**WHAT TO WORK ON**
Look through the entries and report how many lines include the word "click". Give the number alone.

━━━ INPUT RECORDS

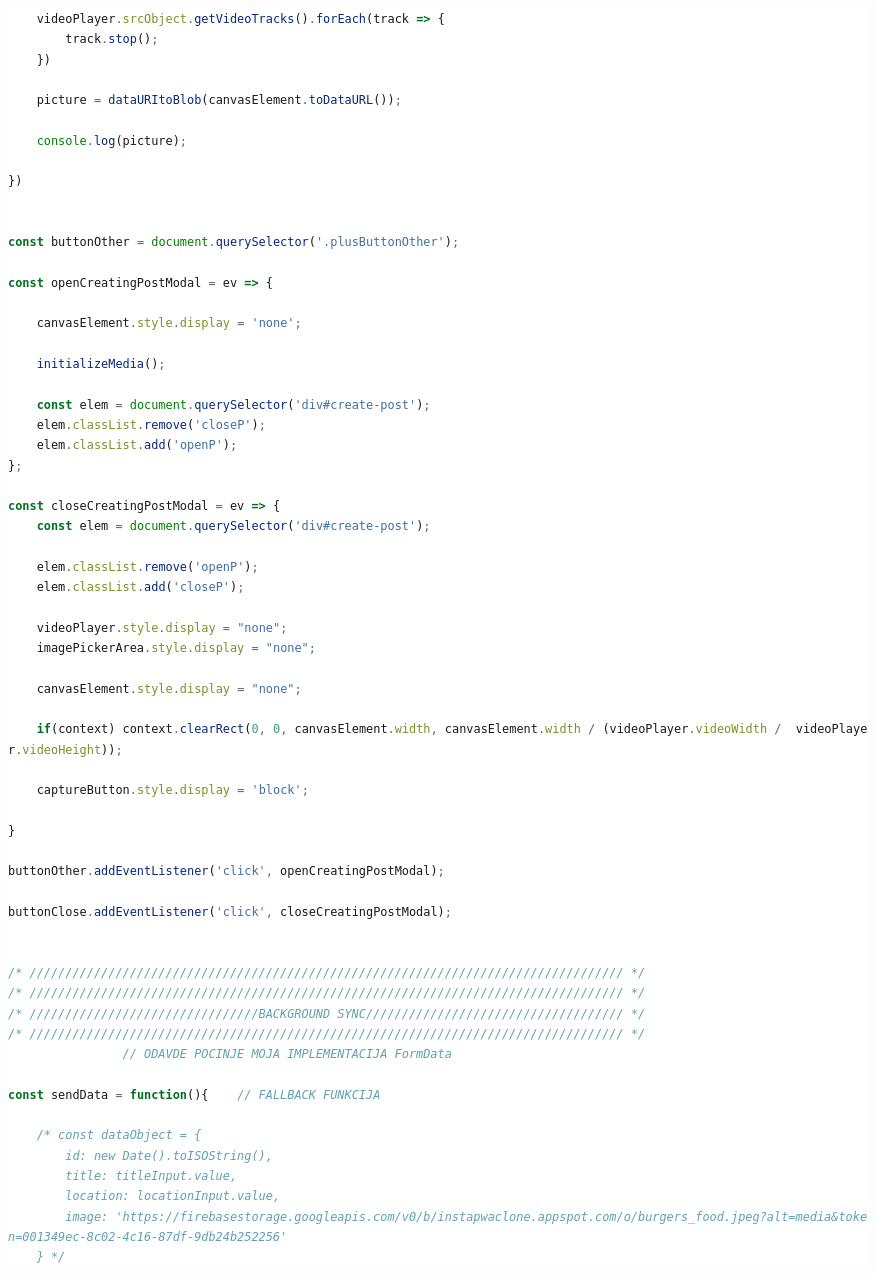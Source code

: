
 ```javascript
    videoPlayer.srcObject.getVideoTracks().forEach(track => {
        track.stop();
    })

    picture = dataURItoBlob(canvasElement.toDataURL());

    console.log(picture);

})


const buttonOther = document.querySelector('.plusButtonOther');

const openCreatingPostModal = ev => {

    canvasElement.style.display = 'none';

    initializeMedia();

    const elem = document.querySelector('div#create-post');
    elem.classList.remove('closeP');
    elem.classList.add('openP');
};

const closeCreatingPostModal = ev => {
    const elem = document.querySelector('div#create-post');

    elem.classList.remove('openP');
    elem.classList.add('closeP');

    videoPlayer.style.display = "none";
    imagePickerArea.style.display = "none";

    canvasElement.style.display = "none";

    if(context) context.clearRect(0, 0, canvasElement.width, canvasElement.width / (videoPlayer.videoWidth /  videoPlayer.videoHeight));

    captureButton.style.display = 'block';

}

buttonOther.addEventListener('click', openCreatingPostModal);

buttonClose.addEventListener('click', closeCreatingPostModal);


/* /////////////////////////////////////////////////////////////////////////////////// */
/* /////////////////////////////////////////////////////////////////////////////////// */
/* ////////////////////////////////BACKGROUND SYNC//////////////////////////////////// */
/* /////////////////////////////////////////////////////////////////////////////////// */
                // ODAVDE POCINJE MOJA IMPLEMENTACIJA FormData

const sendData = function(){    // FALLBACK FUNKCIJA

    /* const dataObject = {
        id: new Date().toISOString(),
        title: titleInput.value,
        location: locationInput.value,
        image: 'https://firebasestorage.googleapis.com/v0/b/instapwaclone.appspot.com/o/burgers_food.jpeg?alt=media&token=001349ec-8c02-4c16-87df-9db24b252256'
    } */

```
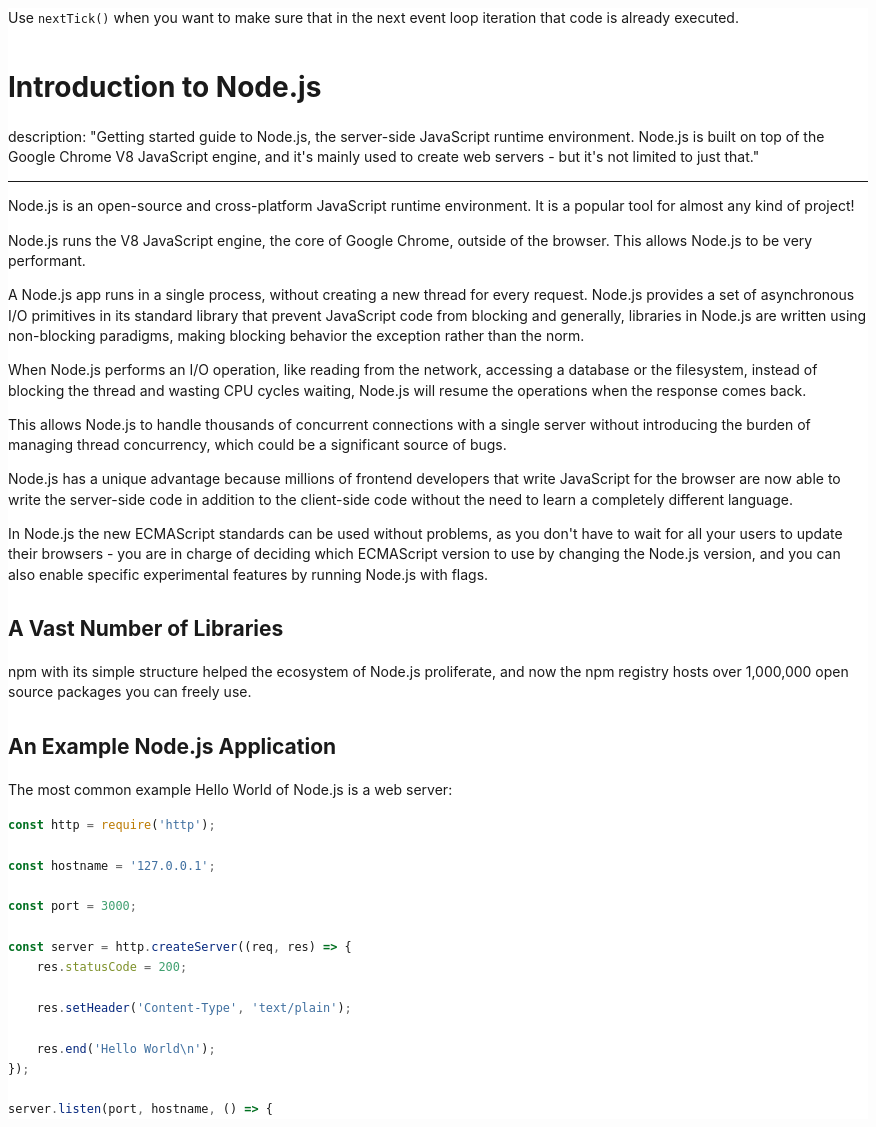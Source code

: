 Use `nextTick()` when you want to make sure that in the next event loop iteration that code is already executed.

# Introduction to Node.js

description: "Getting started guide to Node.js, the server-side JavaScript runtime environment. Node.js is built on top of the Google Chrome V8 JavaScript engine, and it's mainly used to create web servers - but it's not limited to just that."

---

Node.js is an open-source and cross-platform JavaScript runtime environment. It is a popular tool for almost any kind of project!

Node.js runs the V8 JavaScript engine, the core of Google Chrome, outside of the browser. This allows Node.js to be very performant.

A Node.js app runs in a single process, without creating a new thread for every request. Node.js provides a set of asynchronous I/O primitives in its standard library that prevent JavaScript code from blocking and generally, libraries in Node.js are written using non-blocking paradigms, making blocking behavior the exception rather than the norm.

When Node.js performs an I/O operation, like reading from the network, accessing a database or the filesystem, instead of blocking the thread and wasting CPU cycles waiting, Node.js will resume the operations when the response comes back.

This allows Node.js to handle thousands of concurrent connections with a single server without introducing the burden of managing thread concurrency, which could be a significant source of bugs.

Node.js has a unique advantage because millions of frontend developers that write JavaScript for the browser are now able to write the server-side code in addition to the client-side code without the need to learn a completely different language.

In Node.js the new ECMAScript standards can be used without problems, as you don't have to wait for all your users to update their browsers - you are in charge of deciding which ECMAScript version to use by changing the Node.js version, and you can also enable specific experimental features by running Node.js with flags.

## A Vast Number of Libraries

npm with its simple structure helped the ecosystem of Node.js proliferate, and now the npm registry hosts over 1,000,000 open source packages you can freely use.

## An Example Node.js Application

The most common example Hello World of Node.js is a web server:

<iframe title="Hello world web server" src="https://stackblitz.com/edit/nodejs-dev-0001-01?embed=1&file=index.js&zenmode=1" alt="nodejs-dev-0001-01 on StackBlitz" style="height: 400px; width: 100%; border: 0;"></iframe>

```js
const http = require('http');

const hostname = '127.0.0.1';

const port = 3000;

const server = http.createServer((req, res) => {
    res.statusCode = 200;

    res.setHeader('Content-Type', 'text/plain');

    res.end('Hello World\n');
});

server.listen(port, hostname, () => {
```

━━━━━━

**TASK SOLUTION**
2